The Stock Market Game for Traders

Here is a stock market game that Danny Merkel @ChartingTrends shared on Twitter this year. 

This is a card game that simulates the importance of position size and trading through sequences of wins and losses.

All you need is a deck of cards. 

You will use all of the twelve face cards, two jokers, three of the 2 numbered cards, two of the 3 numbered cards, and one each of the 4, 5, and 9 numbered cards for a total of twenty two cards to be used in the game. 

Players will then decide how much they want to bet on each card drawn from the deck of cards remaining in the game. For example if you start to play with an imaginary $100 in your simulated trading account you can bet $1 for 1% of your capital, $2 for 2% of your capital, etc. This is a quick and easy way to understand the importance of position sizing and stop losses in trading. 

The card you draw from the deck determines the outcome of your imaginary trade. 

Face cards = Lose whatever you bet. (Bet $1 lose -$1)

Joker = Lose 5x your bet. (Bet $1 lose -$5)

2 = Win double whatever you bet (Bet $1 win $2)

3 = Win triple your bet. (Bet $1 win $3)

4 = Win quadruple your bet. (Bet $1 win $4)

5 = Win 5X your bet. (Bet $1 win $5)

9 = Win 9X your bet. (Bet $1 win $9)

The Stock Market Game for Traders

You need to only use the cards shown in the above photo, and all of the other cards are discarded. Once a card is drawn, it should be added back to the deck and reshuffled. Like with trading, each card is unique and the past doesn’t affect the future.

There is no limit for how many people can play. Each player would bet a certain amount of chips and a dealer would draw a card from the deck. If the card is a loser, all of the chips would go to the dealer. If the card is a winner, the dealer would pay out the players.

The highest winning card in the game is a 9. Trend followers and option traders will occasionally experience 9R winners. This is what happens when they let a winner run and it’s what pays for all of the small losses. This is why it is so important to maintain a good risk/reward ratio in trading. The biggest losing trade is the joker for a five times loss of the bet. This can happen at times when a market gaps down dramatically against an open position where a stop loss can’t get a trader out fast enough. This shows why position size is so important when a market moves against you too fast and you can’t get out on a gap in price due to news or an earnings announcement. 

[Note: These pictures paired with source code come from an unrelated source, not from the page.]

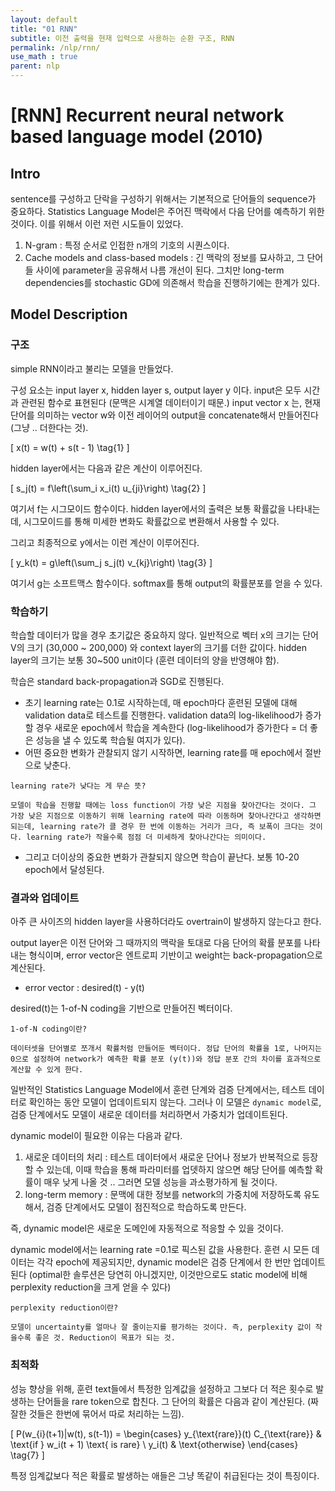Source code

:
 ```yaml
---
layout: default
title: "01 RNN"
subtitle: 이전 출력을 현재 입력으로 사용하는 순환 구조, RNN 
permalink: /nlp/rnn/
use_math : true
parent: nlp
---
```


# [RNN] Recurrent neural network based language model (2010)

## Intro

sentence를 구성하고 단락을 구성하기 위해서는 기본적으로 단어들의 sequence가 중요하다. Statistics Language Model은 주어진 맥락에서 다음 단어를 예측하기 위한 것이다. 이를 위해서 이런 저런 시도들이 있었다. 

1. N-gram : 특정 순서로 인접한 n개의 기호의 시퀀스이다. 
2. Cache models and class-based models : 긴 맥락의 정보를 묘사하고, 그 단어들 사이에 parameter을 공유해서 나름 개선이 된다. 그치만 long-term dependencies를 stochastic GD에 의존해서 학습을 진행하기에는 한계가 있다. 



## Model Description

### 구조

simple RNN이라고 불리는 모델을 만들었다. 

구성 요소는 input layer x, hidden layer s, output layer y 이다. input은 모두 시간과 관련된 함수로 표현된다 (문맥은 시계열 데이터이기 때문.) input vector x 는, 현재 단어를 의미하는 vector w와 이전 레이어의 output을 concatenate해서 만들어진다 (그냥 .. 더한다는 것). 

\[
x(t) = w(t) + s(t - 1) \tag{1}
\]

hidden layer에서는 다음과 같은 계산이 이루어진다. 

\[
s_j(t) = f\left(\sum_i x_i(t) u_{ji}\right) \tag{2}
\]

여기서 f는 시그모이드 함수이다. hidden layer에서의 출력은 보통 확률값을 나타내는데, 시그모이드를 통해 미세한 변화도 확률값으로 변환해서 사용할 수 있다. 

그리고 최종적으로 y에서는 이런 계산이 이루어진다. 

\[
y_k(t) = g\left(\sum_j s_j(t) v_{kj}\right) \tag{3}
\]

여기서 g는 소프트맥스 함수이다. softmax를 통해 output의 확률분포를 얻을 수 있다. 



### 학습하기

학습할 데이터가 많을 경우 초기값은 중요하지 않다. 일반적으로 벡터 x의 크기는 단어 V의 크기 (30,000 ~ 200,000) 와 context layer의 크기를 더한 값이다. hidden layer의 크기는 보통 30~500 unit이다 (훈련 데이터의 양을 반영해야 함). 

학습은 standard back-propagation과 SGD로 진행된다. 

- 초기 learning rate는 0.1로 시작하는데, 매 epoch마다 훈련된 모델에 대해 validation data로 테스트를 진행한다. validation data의 log-likelihood가 증가할 경우 새로운 epoch에서 학습을 계속한다 (log-likelihood가 증가한다 = 더 좋은 성능을 낼 수 있도록 학습될 여지가 있다).
- 어떤 중요한 변화가 관찰되지 않기 시작하면, learning rate를 매 epoch에서 절반으로 낮춘다.

```
learning rate가 낮다는 게 무슨 뜻?

모델이 학습을 진행할 때에는 loss function이 가장 낮은 지점을 찾아간다는 것이다. 그 가장 낮은 지점으로 이동하기 위해 learning rate에 따라 이동하며 찾아나간다고 생각하면 되는데, learning rate가 클 경우 한 번에 이동하는 거리가 크다, 즉 보폭이 크다는 것이다. learning rate가 작을수록 점점 더 미세하게 찾아나간다는 의미이다. 
```

- 그리고 더이상의 중요한 변화가 관찰되지 않으면 학습이 끝난다. 보통 10-20 epoch에서 달성된다.



### 결과와 업데이트

아주 큰 사이즈의 hidden layer을 사용하더라도 overtrain이 발생하지 않는다고 한다. 

output layer은 이전 단어와 그 때까지의 맥락을 토대로 다음 단어의 확률 분포를 나타내는 형식이며, error vector은 엔트로피 기반이고 weight는 back-propagation으로 계산된다. 

- error vector : desired(t) - y(t)

desired(t)는 1-of-N coding을 기반으로 만들어진 벡터이다. 

```
1-of-N coding이란?

데이터셋을 단어별로 쪼개서 확률처럼 만들어둔 벡터이다. 정답 단어의 확률을 1로, 나머지는 0으로 설정하여 network가 예측한 확률 분포 (y(t))와 정답 분포 간의 차이를 효과적으로 계산할 수 있게 한다. 
```

일반적인 Statistics Language Model에서 훈련 단계와 검증 단계에서는, 테스트 데이터로 확인하는 동안 모델이 업데이트되지 않는다. 그러나 이 모델은 `dynamic model`로, 검증 단계에서도 모델이 새로운 데이터를 처리하면서 가중치가 업데이트된다. 

dynamic model이 필요한 이유는 다음과 같다. 

1. 새로운 데이터의 처리 : 테스트 데이터에서 새로운 단어나 정보가 반복적으로 등장할 수 있는데, 이때 학습을 통해 파라미터를 업뎃하지 않으면 해당 단어를 예측할 확률이 매우 낮게 나올 것 .. 그러면 모델 성능을 과소평가하게 될 것이다. 
2. long-term memory : 문맥에 대한 정보를 network의 가중치에 저장하도록 유도해서, 검증 단계에서도 모델이 점진적으로 학습하도록 만든다.  

즉, dynamic model은 새로운 도메인에 자동적으로 적응할 수 있을 것이다. 

dynamic model에서는 learning rate =0.1로 픽스된 값을 사용한다. 훈련 시 모든 데이터는 각각 epoch에 제공되지만, dynamic model은 검증 단계에서 한 번만 업데이트된다 (optimal한 솔루션은 당연히 아니겠지만, 이것만으로도 static model에 비해 perplexity reduction을 크게 얻을 수 있다) 

```
perplexity reduction이란? 

모델이 uncertainty를 얼마나 잘 줄이는지를 평가하는 것이다. 즉, perplexity 값이 작을수록 좋은 것. Reduction이 목표가 되는 것. 
```



### 최적화

성능 향상을 위해, 훈련 text들에서 특정한 임계값을 설정하고 그보다 더 적은 횟수로 발생하는 단어들을 rare token으로 합친다. 그 단어의 확률은 다음과 같이 계산된다. (짜잘한 것들은 한번에 묶어서 따로 처리하는 느낌). 

\[
P(w_{i}(t+1)|w(t), s(t-1)) =
\begin{cases}
y_{\text{rare}}(t) C_{\text{rare}} & \text{if } w_i(t + 1) \text{ is rare} \\
y_i(t) & \text{otherwise}
\end{cases} \tag{7}
\]

특정 임계값보다 적은 확률로 발생하는 애들은 그냥 똑같이 취급된다는 것이 특징이다.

This trading card game is an example of a positive expectancy model. 

  • Average Win = 3.75 of risked amount.
  • Average loss = 1.5 of risked amount
  • Win rate = 8/22 = 36.36%
  • Loss rate = 14/22 = 63.63%

There is a positive expectancy with this system’s outcomes and on average you win 0.40 of amount risked per trade.

When shuffled, the entire system is profitable and has a positive expectancy, but with only 36% winning trades, if you bet too much, you will eventually go bankrupt.

Just like in trend trading with a similar low win-rate, severe losing streaks are inevitable. For example, based on a simulation of 10,000 trades with cards, it is likely that you’ll get 23 consecutive losing cards in a row at some point, which means that you’ll eventually go bankrupt if your bet size is too large. Position sizing is the key to this game just like in trading the stock market. 

This game is very similar to Van Tharp’s marble game where he teaches traders the importance of position sizing and how two traders can have very different results even with the same trade outcomes in the same sequence if one is trading too big and the other is trading with risk management as a major consideration to avoid the risk of ruin.